Le jeu Relooted place les joueurs dans la peau d’individus chargés de dérober des œuvres d’art africaines conservées dans des musées occidentaux afin de les rapatrier vers leur pays d’origine. Il s’agit d’une fiction vidéoludique fortement politique, ancrée dans un débat contemporain majeur autour de la restitution du patrimoine africain.

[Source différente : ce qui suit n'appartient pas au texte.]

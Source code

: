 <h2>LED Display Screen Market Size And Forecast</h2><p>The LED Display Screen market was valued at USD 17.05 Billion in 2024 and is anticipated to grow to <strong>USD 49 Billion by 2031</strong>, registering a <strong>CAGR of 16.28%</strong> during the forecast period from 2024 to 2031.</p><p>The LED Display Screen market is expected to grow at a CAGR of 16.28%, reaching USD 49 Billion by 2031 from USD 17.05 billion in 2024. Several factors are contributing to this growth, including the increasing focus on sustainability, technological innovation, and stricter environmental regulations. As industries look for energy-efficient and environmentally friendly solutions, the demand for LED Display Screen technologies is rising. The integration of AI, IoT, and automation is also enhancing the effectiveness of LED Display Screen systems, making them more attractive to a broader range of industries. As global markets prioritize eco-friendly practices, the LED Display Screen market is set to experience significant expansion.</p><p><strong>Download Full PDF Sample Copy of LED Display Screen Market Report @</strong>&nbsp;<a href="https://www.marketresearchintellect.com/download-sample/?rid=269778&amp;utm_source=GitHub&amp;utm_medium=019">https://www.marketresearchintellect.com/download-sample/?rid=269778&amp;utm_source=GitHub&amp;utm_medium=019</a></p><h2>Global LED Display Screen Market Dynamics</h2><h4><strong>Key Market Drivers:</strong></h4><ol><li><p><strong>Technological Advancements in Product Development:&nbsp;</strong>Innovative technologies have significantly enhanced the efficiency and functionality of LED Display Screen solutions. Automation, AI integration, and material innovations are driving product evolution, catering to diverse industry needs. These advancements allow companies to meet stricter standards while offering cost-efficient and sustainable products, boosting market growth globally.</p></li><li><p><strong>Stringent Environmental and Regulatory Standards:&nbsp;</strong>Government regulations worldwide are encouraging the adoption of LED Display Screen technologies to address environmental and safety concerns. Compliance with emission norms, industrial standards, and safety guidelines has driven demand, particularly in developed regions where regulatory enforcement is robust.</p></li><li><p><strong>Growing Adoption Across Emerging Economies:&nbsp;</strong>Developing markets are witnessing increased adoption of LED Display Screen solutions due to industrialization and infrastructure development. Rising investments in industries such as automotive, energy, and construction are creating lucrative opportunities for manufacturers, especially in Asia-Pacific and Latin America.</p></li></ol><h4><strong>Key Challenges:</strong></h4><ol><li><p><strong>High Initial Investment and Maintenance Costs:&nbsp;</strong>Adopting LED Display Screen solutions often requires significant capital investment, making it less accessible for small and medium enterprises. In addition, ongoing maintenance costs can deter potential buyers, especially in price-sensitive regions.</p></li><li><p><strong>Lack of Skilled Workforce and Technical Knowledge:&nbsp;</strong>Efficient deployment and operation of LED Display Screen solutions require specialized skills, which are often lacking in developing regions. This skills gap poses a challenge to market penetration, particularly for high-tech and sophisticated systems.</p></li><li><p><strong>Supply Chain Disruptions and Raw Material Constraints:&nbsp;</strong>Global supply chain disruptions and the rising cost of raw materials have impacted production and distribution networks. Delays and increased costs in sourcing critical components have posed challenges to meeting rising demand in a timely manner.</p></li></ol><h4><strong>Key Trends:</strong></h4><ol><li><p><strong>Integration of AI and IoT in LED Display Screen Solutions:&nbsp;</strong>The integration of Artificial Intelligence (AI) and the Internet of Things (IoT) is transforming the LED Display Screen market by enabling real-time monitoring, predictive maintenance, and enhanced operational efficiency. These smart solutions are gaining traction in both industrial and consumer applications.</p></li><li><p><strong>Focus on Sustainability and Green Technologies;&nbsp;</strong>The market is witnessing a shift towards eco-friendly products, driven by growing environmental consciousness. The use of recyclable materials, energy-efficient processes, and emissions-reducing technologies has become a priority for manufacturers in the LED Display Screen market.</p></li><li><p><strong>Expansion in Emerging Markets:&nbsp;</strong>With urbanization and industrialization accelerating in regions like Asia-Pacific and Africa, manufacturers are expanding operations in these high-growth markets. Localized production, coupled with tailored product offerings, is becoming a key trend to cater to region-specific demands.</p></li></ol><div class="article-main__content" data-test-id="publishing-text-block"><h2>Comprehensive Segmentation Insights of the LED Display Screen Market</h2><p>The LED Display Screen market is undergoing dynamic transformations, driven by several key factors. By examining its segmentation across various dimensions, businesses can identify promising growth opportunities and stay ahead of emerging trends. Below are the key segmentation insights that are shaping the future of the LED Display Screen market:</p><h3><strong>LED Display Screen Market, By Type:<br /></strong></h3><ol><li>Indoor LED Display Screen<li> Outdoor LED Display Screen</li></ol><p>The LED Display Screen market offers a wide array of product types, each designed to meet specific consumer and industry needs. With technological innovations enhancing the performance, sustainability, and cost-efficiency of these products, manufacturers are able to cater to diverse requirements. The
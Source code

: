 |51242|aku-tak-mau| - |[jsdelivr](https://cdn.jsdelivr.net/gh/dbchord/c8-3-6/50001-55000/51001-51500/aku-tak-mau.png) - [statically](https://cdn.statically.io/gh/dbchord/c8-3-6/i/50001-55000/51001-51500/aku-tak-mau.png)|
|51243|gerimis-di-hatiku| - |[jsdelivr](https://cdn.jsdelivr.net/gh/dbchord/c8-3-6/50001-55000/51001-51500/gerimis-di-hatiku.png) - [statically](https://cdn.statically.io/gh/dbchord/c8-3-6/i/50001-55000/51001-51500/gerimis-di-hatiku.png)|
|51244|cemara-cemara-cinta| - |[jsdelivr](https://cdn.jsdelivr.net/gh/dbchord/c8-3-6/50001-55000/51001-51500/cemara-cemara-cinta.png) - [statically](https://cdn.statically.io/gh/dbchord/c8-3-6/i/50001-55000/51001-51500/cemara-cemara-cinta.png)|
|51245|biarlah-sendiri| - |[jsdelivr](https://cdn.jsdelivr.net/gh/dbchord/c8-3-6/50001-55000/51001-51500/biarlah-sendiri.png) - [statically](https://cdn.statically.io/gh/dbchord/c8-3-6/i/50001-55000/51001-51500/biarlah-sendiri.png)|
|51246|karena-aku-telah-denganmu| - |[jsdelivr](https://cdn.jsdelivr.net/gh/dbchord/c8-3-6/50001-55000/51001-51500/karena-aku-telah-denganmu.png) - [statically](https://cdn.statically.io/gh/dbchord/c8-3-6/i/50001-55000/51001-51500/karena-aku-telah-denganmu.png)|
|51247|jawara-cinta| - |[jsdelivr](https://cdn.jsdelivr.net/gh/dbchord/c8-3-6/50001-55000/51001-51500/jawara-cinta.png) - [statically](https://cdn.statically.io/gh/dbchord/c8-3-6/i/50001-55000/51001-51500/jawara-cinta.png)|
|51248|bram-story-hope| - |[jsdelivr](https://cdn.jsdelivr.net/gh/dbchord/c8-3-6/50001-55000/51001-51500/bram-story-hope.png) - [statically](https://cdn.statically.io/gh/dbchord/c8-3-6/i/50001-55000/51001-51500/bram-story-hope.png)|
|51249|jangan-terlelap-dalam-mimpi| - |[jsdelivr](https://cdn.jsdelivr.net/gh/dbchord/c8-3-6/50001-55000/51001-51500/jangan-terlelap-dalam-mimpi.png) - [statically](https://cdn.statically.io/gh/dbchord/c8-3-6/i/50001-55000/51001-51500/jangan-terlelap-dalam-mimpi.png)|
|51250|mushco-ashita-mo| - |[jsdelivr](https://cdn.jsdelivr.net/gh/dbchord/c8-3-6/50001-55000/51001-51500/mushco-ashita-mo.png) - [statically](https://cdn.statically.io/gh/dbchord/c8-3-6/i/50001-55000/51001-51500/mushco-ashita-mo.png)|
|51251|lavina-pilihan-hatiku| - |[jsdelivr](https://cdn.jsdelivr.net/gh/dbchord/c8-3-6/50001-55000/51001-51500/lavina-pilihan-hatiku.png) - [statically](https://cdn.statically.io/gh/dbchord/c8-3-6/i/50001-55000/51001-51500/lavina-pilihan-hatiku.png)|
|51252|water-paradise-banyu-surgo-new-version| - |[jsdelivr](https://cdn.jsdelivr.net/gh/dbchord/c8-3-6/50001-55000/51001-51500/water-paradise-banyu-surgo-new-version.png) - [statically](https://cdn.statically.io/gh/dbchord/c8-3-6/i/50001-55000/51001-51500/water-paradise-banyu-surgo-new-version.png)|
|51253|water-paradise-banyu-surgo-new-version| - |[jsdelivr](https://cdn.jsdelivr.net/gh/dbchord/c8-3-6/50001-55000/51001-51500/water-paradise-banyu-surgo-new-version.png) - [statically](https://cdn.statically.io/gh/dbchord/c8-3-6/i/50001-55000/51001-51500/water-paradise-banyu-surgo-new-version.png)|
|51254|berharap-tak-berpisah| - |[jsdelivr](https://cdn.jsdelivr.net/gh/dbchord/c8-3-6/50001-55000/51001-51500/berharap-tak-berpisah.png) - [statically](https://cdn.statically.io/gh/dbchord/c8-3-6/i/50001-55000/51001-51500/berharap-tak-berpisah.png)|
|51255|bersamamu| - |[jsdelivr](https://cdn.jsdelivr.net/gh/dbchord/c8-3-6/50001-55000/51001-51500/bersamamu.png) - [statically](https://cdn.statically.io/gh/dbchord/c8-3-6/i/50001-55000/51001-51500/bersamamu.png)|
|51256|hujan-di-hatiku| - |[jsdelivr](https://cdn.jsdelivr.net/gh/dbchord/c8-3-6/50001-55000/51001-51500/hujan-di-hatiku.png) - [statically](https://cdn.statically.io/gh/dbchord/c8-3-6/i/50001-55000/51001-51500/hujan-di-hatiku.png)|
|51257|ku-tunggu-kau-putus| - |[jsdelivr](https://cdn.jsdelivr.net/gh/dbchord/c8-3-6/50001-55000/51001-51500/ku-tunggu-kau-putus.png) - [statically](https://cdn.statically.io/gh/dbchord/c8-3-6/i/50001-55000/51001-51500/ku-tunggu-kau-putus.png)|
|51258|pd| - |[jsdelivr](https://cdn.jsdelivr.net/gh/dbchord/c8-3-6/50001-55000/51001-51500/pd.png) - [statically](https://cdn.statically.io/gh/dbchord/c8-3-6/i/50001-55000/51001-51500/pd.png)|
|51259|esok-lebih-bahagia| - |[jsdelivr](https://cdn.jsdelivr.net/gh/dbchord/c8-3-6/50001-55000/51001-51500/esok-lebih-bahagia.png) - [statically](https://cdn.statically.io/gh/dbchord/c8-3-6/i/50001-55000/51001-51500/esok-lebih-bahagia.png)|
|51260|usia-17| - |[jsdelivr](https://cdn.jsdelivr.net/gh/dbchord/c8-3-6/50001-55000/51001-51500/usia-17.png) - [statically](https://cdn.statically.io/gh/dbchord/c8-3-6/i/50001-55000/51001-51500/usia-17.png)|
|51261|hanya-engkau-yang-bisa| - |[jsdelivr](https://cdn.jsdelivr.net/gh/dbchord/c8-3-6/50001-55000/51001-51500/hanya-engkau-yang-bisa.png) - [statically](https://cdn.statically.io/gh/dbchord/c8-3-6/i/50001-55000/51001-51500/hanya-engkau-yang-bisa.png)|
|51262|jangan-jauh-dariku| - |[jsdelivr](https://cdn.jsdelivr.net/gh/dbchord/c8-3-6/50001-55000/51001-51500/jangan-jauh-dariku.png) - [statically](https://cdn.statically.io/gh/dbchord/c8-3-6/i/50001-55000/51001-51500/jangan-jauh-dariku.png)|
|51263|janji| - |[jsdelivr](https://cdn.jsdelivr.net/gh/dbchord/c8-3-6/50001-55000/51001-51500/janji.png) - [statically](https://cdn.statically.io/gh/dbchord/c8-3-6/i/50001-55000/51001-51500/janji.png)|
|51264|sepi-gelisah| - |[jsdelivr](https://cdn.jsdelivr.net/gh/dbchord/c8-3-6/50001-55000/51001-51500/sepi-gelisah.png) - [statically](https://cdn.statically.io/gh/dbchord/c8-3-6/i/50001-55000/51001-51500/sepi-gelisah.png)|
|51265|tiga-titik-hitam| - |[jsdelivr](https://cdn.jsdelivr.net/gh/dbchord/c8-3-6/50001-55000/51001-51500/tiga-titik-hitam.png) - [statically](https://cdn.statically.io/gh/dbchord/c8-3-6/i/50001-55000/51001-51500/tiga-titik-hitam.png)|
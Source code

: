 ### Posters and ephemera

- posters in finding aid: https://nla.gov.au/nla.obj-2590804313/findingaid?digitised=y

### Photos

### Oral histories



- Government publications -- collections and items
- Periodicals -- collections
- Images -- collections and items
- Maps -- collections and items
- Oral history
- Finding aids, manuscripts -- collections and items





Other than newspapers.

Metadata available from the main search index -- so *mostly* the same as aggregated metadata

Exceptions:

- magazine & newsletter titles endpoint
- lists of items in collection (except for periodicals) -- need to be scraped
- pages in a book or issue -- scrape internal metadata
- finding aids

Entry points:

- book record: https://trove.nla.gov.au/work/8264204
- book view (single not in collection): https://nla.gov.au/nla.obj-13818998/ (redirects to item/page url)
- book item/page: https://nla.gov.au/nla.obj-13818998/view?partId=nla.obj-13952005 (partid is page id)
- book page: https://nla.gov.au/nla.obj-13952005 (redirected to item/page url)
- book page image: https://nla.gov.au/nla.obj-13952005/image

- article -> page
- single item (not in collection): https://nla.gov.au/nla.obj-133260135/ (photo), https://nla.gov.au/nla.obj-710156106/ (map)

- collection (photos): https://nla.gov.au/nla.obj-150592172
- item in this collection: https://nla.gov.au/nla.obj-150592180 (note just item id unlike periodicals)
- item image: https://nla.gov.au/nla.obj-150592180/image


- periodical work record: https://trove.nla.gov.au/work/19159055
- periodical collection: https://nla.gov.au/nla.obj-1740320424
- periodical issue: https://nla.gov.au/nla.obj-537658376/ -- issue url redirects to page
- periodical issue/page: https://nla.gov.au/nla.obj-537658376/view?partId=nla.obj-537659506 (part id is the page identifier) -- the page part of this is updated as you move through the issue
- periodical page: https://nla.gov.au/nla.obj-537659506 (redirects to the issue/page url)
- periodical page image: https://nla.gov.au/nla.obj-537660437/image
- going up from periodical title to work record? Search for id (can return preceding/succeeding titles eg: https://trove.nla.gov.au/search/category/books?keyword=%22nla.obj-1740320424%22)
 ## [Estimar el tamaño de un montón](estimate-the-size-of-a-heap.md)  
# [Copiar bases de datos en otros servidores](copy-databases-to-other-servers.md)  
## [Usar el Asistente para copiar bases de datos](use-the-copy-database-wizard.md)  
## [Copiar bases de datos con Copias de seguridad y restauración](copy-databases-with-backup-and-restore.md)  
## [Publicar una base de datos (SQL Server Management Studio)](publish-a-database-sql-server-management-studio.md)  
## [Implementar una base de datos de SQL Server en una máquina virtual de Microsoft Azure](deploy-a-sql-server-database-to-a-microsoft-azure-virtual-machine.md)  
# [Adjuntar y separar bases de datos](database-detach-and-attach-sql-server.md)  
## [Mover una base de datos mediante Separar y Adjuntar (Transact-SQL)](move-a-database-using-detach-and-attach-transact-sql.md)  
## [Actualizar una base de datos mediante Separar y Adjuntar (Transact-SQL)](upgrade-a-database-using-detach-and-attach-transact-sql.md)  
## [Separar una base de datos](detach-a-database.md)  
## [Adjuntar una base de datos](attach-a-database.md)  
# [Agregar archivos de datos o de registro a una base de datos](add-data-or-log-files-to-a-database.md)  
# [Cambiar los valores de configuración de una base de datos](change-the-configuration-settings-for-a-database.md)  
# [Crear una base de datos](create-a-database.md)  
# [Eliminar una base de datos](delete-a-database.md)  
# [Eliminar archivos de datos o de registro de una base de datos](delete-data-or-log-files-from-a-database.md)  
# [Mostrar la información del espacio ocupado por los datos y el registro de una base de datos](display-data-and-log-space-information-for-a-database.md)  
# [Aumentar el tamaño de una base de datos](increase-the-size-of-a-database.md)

Le jeu vidéo Relooted, dont l’appellation évoque littéralement l’idée d’une seconde spoliation, met en lumière une question profondément politique : la restitution des œuvres d’art africaines. Sa sortie concerne l’ensemble des grandes plateformes, annoncée pour ce mardi 10 février. Cette œuvre porte une empreinte politique et historique tout au long de son récit. Le principe propose au joueur de faire partie d’une équipe de cambrioleurs conduite par une experte en art africain, prête à s’en prendre à des musées occidentaux afin de récupérer des pièces qui ont été dérobées à des pays du continent pendant la période coloniale. Le ton est posé par une ambiance qui s’apparente à une approche « Robin des Bois » à travers la bande-annonce.
L’intrigue se situe à la fin du siècle, lorsque la professeure Grace, cheffe intellectuelle de l’opération, remarque que les accords internationaux visant à restituer les trésors africains ne sont pas respectés. Les joueurs disposent d’une liste d’environ 70 objets à ramener au musée des Civilisations Noires de Dakar, au Sénégal. Le musée existe réellement, tout comme les artefacts à récupérer. On peut y trouver des bronzes béninois ayant été dérobés par l’armée britannique, un tambour sacré saisi au Kenya, ainsi que l’emblématique Homme de Broken Hill, un crâne vieux d’environ 300 000 ans découvert en Zambie et conservé aujourd’hui au Muséum d’histoire naturelle de Londres.
Un enjeu mémoriel tangible
L’objectif n’est pas d’encourager le vol dans les musées, mais bien de mettre en lumière les problématiques liées à la restitution des biens culturels, un sujet qui concerne la plupart des pays africains. On estime aujourd’hui que plus de quatre-vingts pour cent du patrimoine du continent a quitté son territoire d’origine. En ce qui concerne la France, le dernier rapport publié en 2018 recense environ 90 000 objets issus de l’Afrique subsaharienne dans nos musées.
La restitution des trésors pillés au Niger a, par exemple, été abordée durant l’été 2025 lors de discussions entre Paris et Niamey. Dans cette logique de confrontation culturelle, une attention particulière a été accordée aux personnages, à leurs accents et à la bande-son du jeu, afin de respecter la dimension Africaine et les particularités propres à chaque pays.
L’autre enjeu demeure le développement d’une industrie sur le continent, où la demande est croissante mais où les studios restent peu nombreux et la production encore balbutiante, bien qu’en plein essor. L’objectif est de proposer des jeux qui intègrent des représentations et des codes culturels qui restent largement absents aujourd’hui. Pour les créateurs, c’est aussi l’opportunité de se faire une place aux côtés des géants du secteur.
Dix ans après la création de l’Africa Games Week en Afrique du Sud, le studio Nyamakop, basé à Johannesburg, parvient avec Relooted à proposer le premier jeu africain disponible sur une console Nintendo.